**Activity**. Only the number is needed: the count of lines in the records with the word "Pool".

**Information shown**.

--- START ---

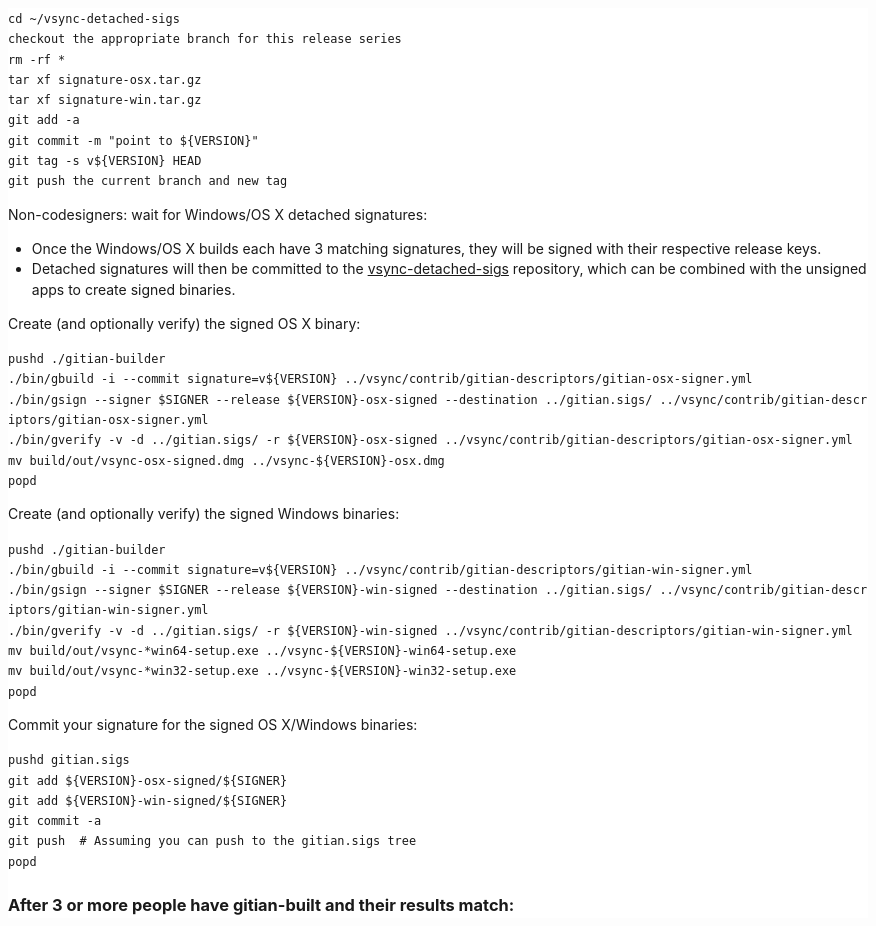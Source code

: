     cd ~/vsync-detached-sigs
    checkout the appropriate branch for this release series
    rm -rf *
    tar xf signature-osx.tar.gz
    tar xf signature-win.tar.gz
    git add -a
    git commit -m "point to ${VERSION}"
    git tag -s v${VERSION} HEAD
    git push the current branch and new tag

Non-codesigners: wait for Windows/OS X detached signatures:

- Once the Windows/OS X builds each have 3 matching signatures, they will be signed with their respective release keys.
- Detached signatures will then be committed to the [vsync-detached-sigs](https://github.com/vsynccrypto/vsx-detached-sigs) repository, which can be combined with the unsigned apps to create signed binaries.

Create (and optionally verify) the signed OS X binary:

    pushd ./gitian-builder
    ./bin/gbuild -i --commit signature=v${VERSION} ../vsync/contrib/gitian-descriptors/gitian-osx-signer.yml
    ./bin/gsign --signer $SIGNER --release ${VERSION}-osx-signed --destination ../gitian.sigs/ ../vsync/contrib/gitian-descriptors/gitian-osx-signer.yml
    ./bin/gverify -v -d ../gitian.sigs/ -r ${VERSION}-osx-signed ../vsync/contrib/gitian-descriptors/gitian-osx-signer.yml
    mv build/out/vsync-osx-signed.dmg ../vsync-${VERSION}-osx.dmg
    popd

Create (and optionally verify) the signed Windows binaries:

    pushd ./gitian-builder
    ./bin/gbuild -i --commit signature=v${VERSION} ../vsync/contrib/gitian-descriptors/gitian-win-signer.yml
    ./bin/gsign --signer $SIGNER --release ${VERSION}-win-signed --destination ../gitian.sigs/ ../vsync/contrib/gitian-descriptors/gitian-win-signer.yml
    ./bin/gverify -v -d ../gitian.sigs/ -r ${VERSION}-win-signed ../vsync/contrib/gitian-descriptors/gitian-win-signer.yml
    mv build/out/vsync-*win64-setup.exe ../vsync-${VERSION}-win64-setup.exe
    mv build/out/vsync-*win32-setup.exe ../vsync-${VERSION}-win32-setup.exe
    popd

Commit your signature for the signed OS X/Windows binaries:

    pushd gitian.sigs
    git add ${VERSION}-osx-signed/${SIGNER}
    git add ${VERSION}-win-signed/${SIGNER}
    git commit -a
    git push  # Assuming you can push to the gitian.sigs tree
    popd

### After 3 or more people have gitian-built and their results match:
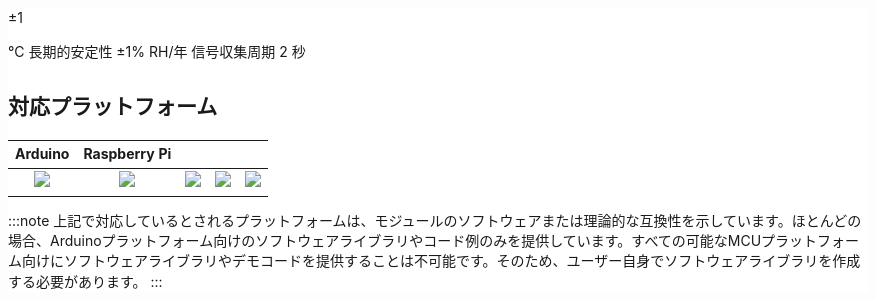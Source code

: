 ±1
</td>
<td>
°C
</td>
</tr>
<tr align="center">
<td>
長期的安定性
</td>
<td>
</td>
<td>
</td>
<td>
</td>
<td>
±1%
</td>
<td>
RH/年
</td>
</tr>
<tr align="center">
<td>
信号収集周期
</td>
<td>
</td>
<td>
</td>
<td>
2
</td>
<td>
</td>
<td>
秒
</td>
</tr>
</table>

対応プラットフォーム
------------------

| Arduino                                                                                             | Raspberry Pi                                                                                             |                                                                                                 |                                                                                                          |                                                                                                    |
|-----------------------------------------------------------------------------------------------------|----------------------------------------------------------------------------------------------------------|-------------------------------------------------------------------------------------------------|---------------------------------------------------------------------------------------------------|----------------------------------------------------------------------------------------------------|
|<div align="center"><img width={1000} src="https://files.seeedstudio.com/wiki/wiki_english/docs/images/arduino_logo.jpg" /></div>|<div align="center"><img width={1000} src="https://files.seeedstudio.com/wiki/wiki_english/docs/images/raspberry_pi_logo.jpg" /></div> | <div align="center"><img width={1000} src="https://files.seeedstudio.com/wiki/wiki_english/docs/images/bbg_logo_n.jpg" /></div>| <div align="center"><img width={1000} src="https://files.seeedstudio.com/wiki/wiki_english/docs/images/wio_logo_n.jpg" /></div>| <div align="center"><img width={1000} src="https://files.seeedstudio.com/wiki/wiki_english/docs/images/linkit_logo_n.jpg" /></div>|

:::note
上記で対応しているとされるプラットフォームは、モジュールのソフトウェアまたは理論的な互換性を示しています。ほとんどの場合、Arduinoプラットフォーム向けのソフトウェアライブラリやコード例のみを提供しています。すべての可能なMCUプラットフォーム向けにソフトウェアライブラリやデモコードを提供することは不可能です。そのため、ユーザー自身でソフトウェアライブラリを作成する必要があります。
:::
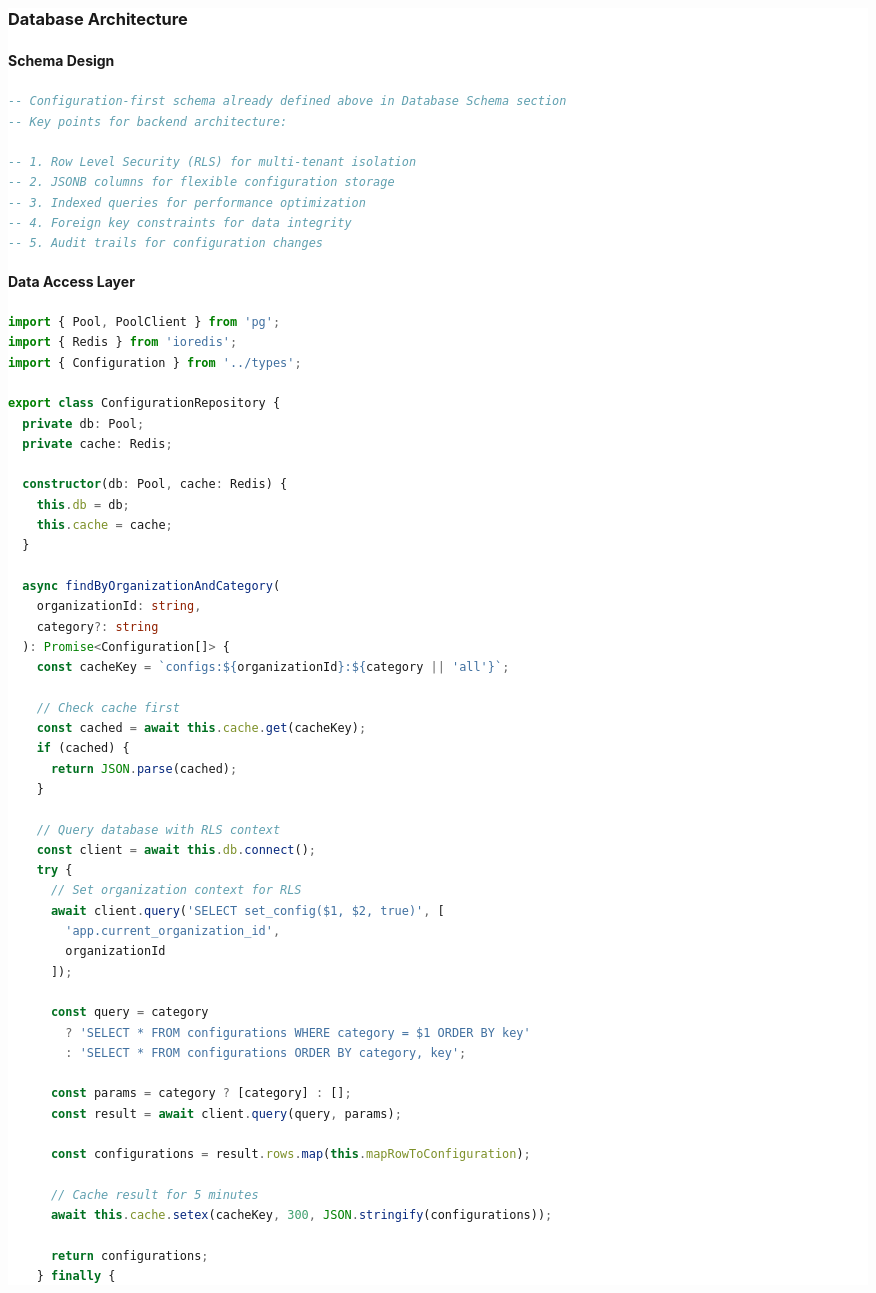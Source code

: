 ### Database Architecture

#### Schema Design
```sql
-- Configuration-first schema already defined above in Database Schema section
-- Key points for backend architecture:

-- 1. Row Level Security (RLS) for multi-tenant isolation
-- 2. JSONB columns for flexible configuration storage
-- 3. Indexed queries for performance optimization
-- 4. Foreign key constraints for data integrity
-- 5. Audit trails for configuration changes
```

#### Data Access Layer
```typescript
import { Pool, PoolClient } from 'pg';
import { Redis } from 'ioredis';
import { Configuration } from '../types';

export class ConfigurationRepository {
  private db: Pool;
  private cache: Redis;

  constructor(db: Pool, cache: Redis) {
    this.db = db;
    this.cache = cache;
  }

  async findByOrganizationAndCategory(
    organizationId: string,
    category?: string
  ): Promise<Configuration[]> {
    const cacheKey = `configs:${organizationId}:${category || 'all'}`;

    // Check cache first
    const cached = await this.cache.get(cacheKey);
    if (cached) {
      return JSON.parse(cached);
    }

    // Query database with RLS context
    const client = await this.db.connect();
    try {
      // Set organization context for RLS
      await client.query('SELECT set_config($1, $2, true)', [
        'app.current_organization_id',
        organizationId
      ]);

      const query = category
        ? 'SELECT * FROM configurations WHERE category = $1 ORDER BY key'
        : 'SELECT * FROM configurations ORDER BY category, key';

      const params = category ? [category] : [];
      const result = await client.query(query, params);

      const configurations = result.rows.map(this.mapRowToConfiguration);

      // Cache result for 5 minutes
      await this.cache.setex(cacheKey, 300, JSON.stringify(configurations));

      return configurations;
    } finally {
```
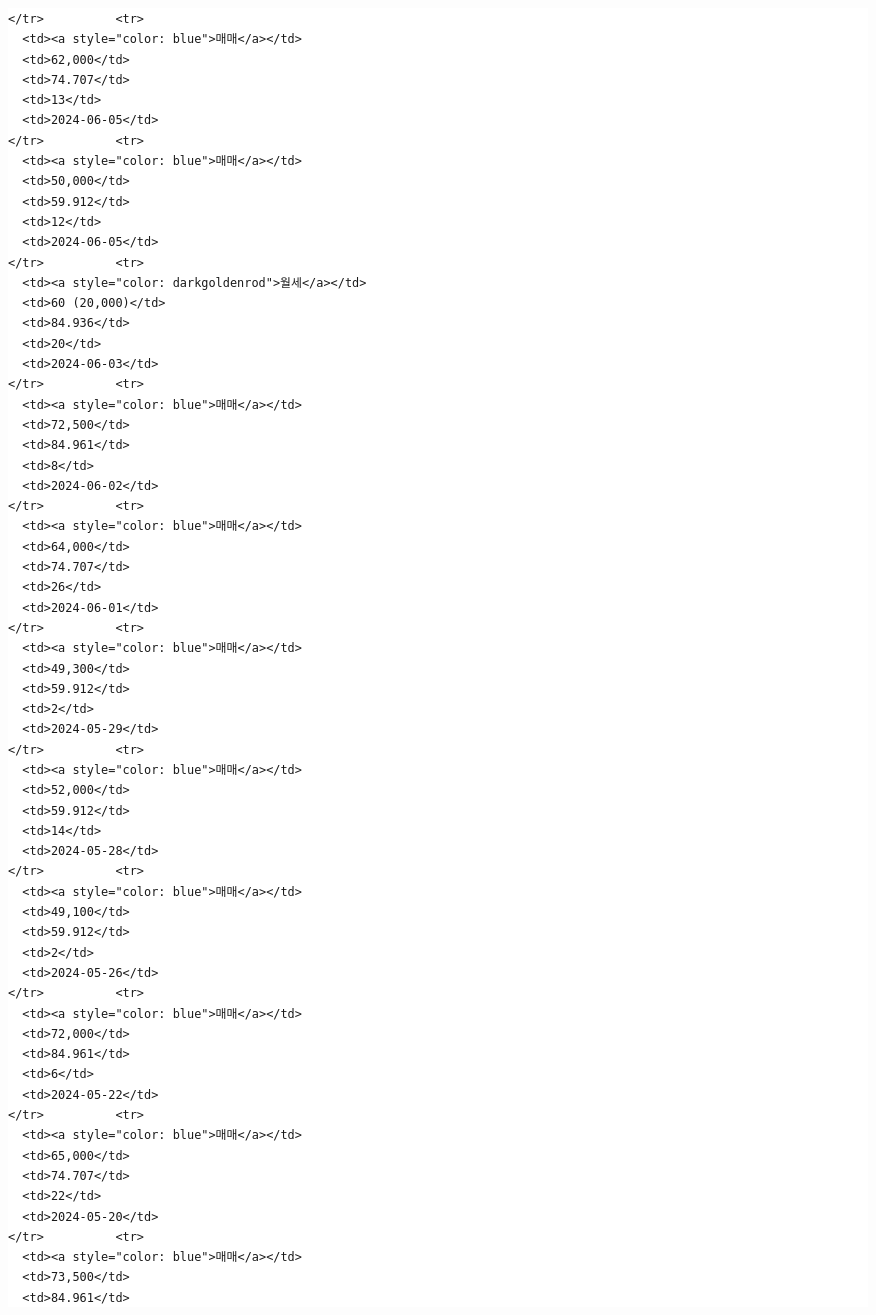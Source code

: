     </tr>          <tr>
      <td><a style="color: blue">매매</a></td>
      <td>62,000</td>
      <td>74.707</td>
      <td>13</td>
      <td>2024-06-05</td>
    </tr>          <tr>
      <td><a style="color: blue">매매</a></td>
      <td>50,000</td>
      <td>59.912</td>
      <td>12</td>
      <td>2024-06-05</td>
    </tr>          <tr>
      <td><a style="color: darkgoldenrod">월세</a></td>
      <td>60 (20,000)</td>
      <td>84.936</td>
      <td>20</td>
      <td>2024-06-03</td>
    </tr>          <tr>
      <td><a style="color: blue">매매</a></td>
      <td>72,500</td>
      <td>84.961</td>
      <td>8</td>
      <td>2024-06-02</td>
    </tr>          <tr>
      <td><a style="color: blue">매매</a></td>
      <td>64,000</td>
      <td>74.707</td>
      <td>26</td>
      <td>2024-06-01</td>
    </tr>          <tr>
      <td><a style="color: blue">매매</a></td>
      <td>49,300</td>
      <td>59.912</td>
      <td>2</td>
      <td>2024-05-29</td>
    </tr>          <tr>
      <td><a style="color: blue">매매</a></td>
      <td>52,000</td>
      <td>59.912</td>
      <td>14</td>
      <td>2024-05-28</td>
    </tr>          <tr>
      <td><a style="color: blue">매매</a></td>
      <td>49,100</td>
      <td>59.912</td>
      <td>2</td>
      <td>2024-05-26</td>
    </tr>          <tr>
      <td><a style="color: blue">매매</a></td>
      <td>72,000</td>
      <td>84.961</td>
      <td>6</td>
      <td>2024-05-22</td>
    </tr>          <tr>
      <td><a style="color: blue">매매</a></td>
      <td>65,000</td>
      <td>74.707</td>
      <td>22</td>
      <td>2024-05-20</td>
    </tr>          <tr>
      <td><a style="color: blue">매매</a></td>
      <td>73,500</td>
      <td>84.961</td>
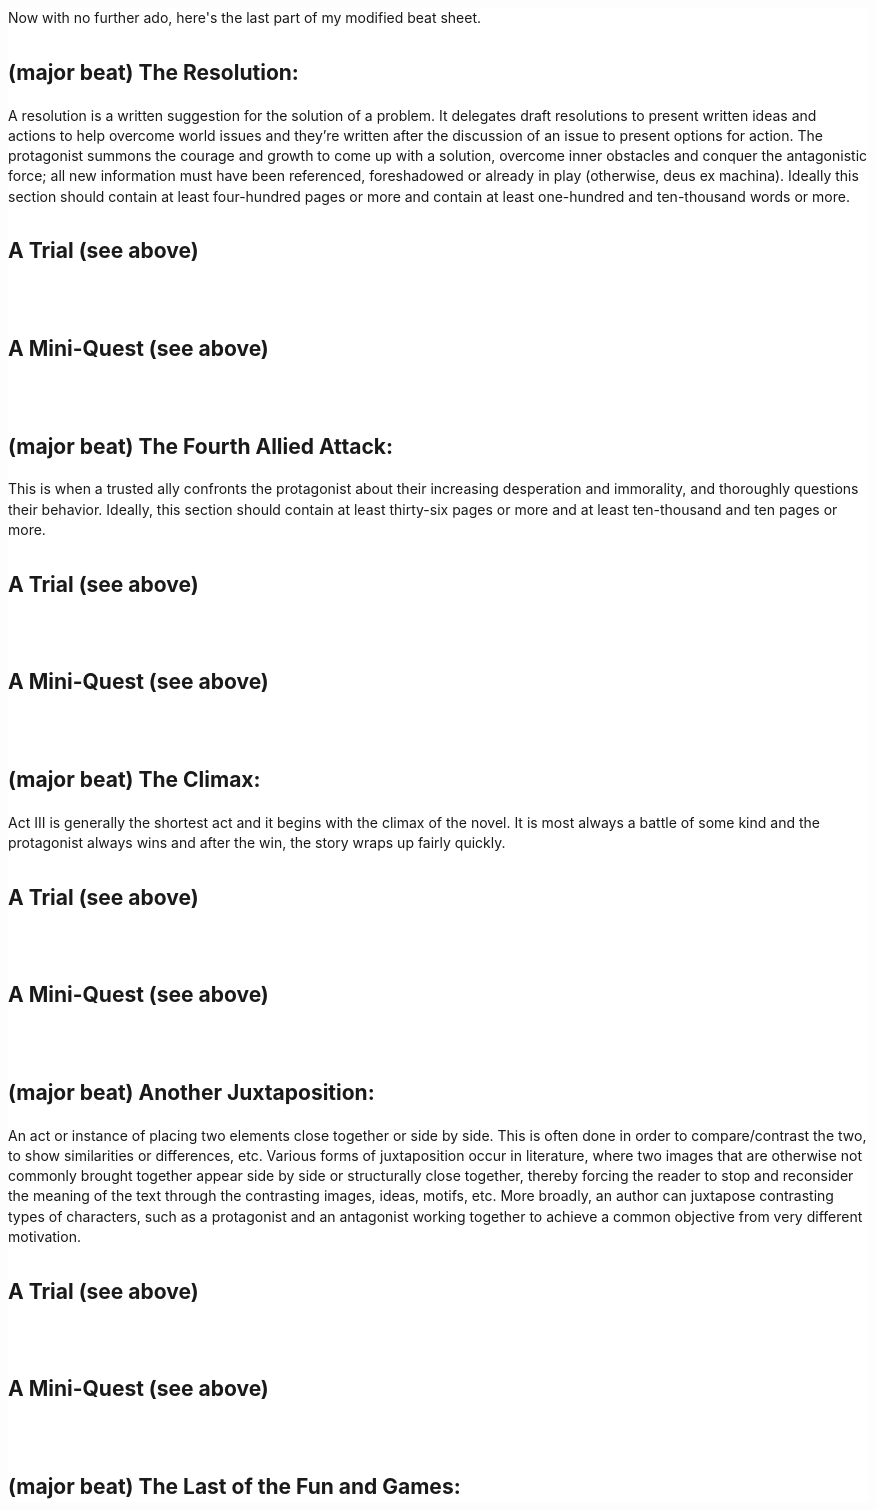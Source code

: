 Now with no further ado, here's the last part of my modified beat sheet.

## (major beat) The Resolution:
A resolution is a written suggestion for the solution of a problem. It delegates draft resolutions to present written ideas and actions to help overcome world issues and they’re written after the discussion of an issue to present options for action. The protagonist summons the courage and growth to come up with a solution, overcome inner obstacles and conquer the antagonistic force; all new information must have been referenced, foreshadowed or already in play (otherwise, deus ex machina). Ideally this section should contain at least four-hundred pages or more and contain at least one-hundred and ten-thousand words or more.
&nbsp;
## A Trial (see above)
&nbsp;
## A Mini-Quest (see above)
&nbsp;
## (major beat) The Fourth Allied Attack:
This is when a trusted ally confronts the protagonist about their increasing desperation and immorality, and thoroughly questions their behavior. Ideally, this section should contain at least thirty-six pages or more and at least ten-thousand and ten pages or more.
&nbsp;
## A Trial (see above)
&nbsp;
## A Mini-Quest (see above)
&nbsp;
## (major beat) The Climax:
Act III is generally the shortest act and it begins with the climax of the novel. It is most always a battle of some kind and the protagonist always wins and after the win, the story wraps up fairly quickly.
&nbsp;
## A Trial (see above)
&nbsp;
## A Mini-Quest (see above)
&nbsp;
## (major beat) Another Juxtaposition:
An act or instance of placing two elements close together or side by side. This is often done in order to compare/contrast the two, to show similarities or differences, etc. Various forms of juxtaposition occur in literature, where two images that are otherwise not commonly brought together appear side by side or structurally close together, thereby forcing the reader to stop and reconsider the meaning of the text through the contrasting images, ideas, motifs, etc. More broadly, an author can juxtapose contrasting types of characters, such as a protagonist and an antagonist working together to achieve a common objective from very different motivation.
&nbsp;
## A Trial (see above)
&nbsp;
## A Mini-Quest (see above)
&nbsp;
## (major beat) The Last of the Fun and Games:
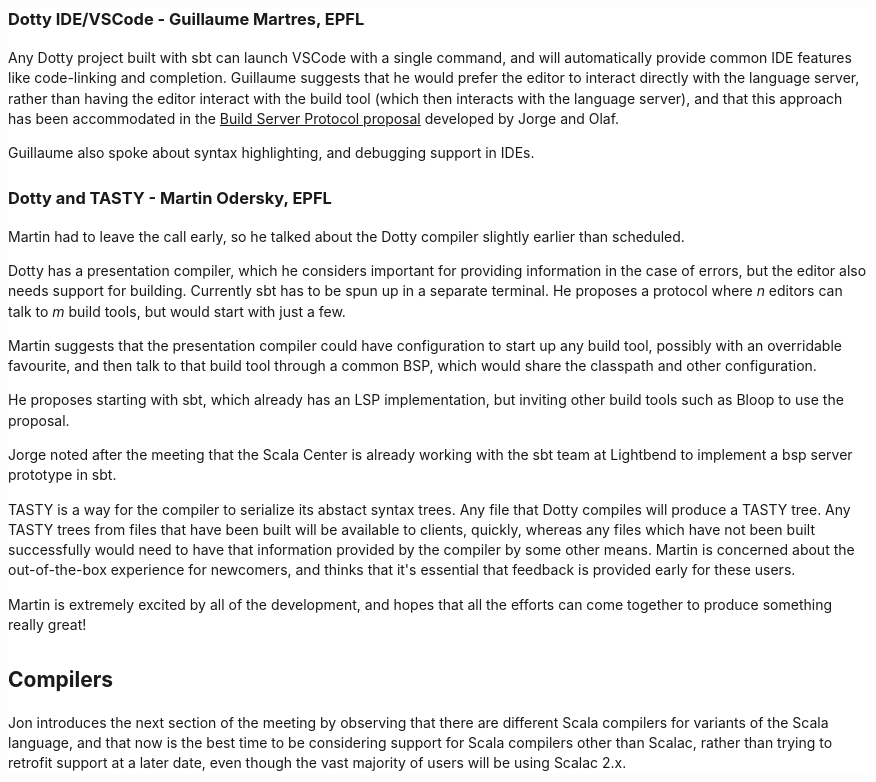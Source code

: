 ### Dotty IDE/VSCode - Guillaume Martres, EPFL

Any Dotty project built with sbt can launch VSCode with a single command, and
will automatically provide common IDE features like code-linking and
completion. Guillaume suggests that he would prefer the editor to interact
directly with the language server, rather than having the editor interact with
the build tool (which then interacts with the language server), and that this
approach has been accommodated in the [Build Server Protocol
proposal](https://github.com/scalacenter/bsp/blob/master/docs/bsp.md) developed
by Jorge and Olaf.

Guillaume also spoke about syntax highlighting, and debugging support in IDEs.

### Dotty and TASTY - Martin Odersky, EPFL

Martin had to leave the call early, so he talked about the Dotty compiler
slightly earlier than scheduled.

Dotty has a presentation compiler, which he considers important for providing
information in the case of errors, but the editor also needs support for
building. Currently sbt has to be spun up in a separate terminal. He proposes a
protocol where *n* editors can talk to *m* build tools, but would start with
just a few.

Martin suggests that the presentation compiler could have configuration to
start up any build tool, possibly with an overridable favourite, and then talk
to that build tool through a common BSP, which would share the classpath and
other configuration.

He proposes starting with sbt, which already has an LSP implementation, but
inviting other build tools such as Bloop to use the proposal.

Jorge noted after the meeting that the Scala Center is already working with the
sbt team at Lightbend to implement a bsp server prototype in sbt.

TASTY is a way for the compiler to serialize its abstact syntax trees. Any file
that Dotty compiles will produce a TASTY tree. Any TASTY trees from files that
have been built will be available to clients, quickly, whereas any files which
have not been built successfully would need to have that information provided
by the compiler by some other means. Martin is concerned about the
out-of-the-box experience for newcomers, and thinks that it's essential that
feedback is provided early for these users.

Martin is extremely excited by all of the development, and hopes that all the
efforts can come together to produce something really great!

## Compilers

Jon introduces the next section of the meeting by observing that there are
different Scala compilers for variants of the Scala language, and that now is
the best time to be considering support for Scala compilers other than Scalac,
rather than trying to retrofit support at a later date, even though the vast
majority of users will be using Scalac 2.x.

--- END ---

**Solution for this exercise**. 3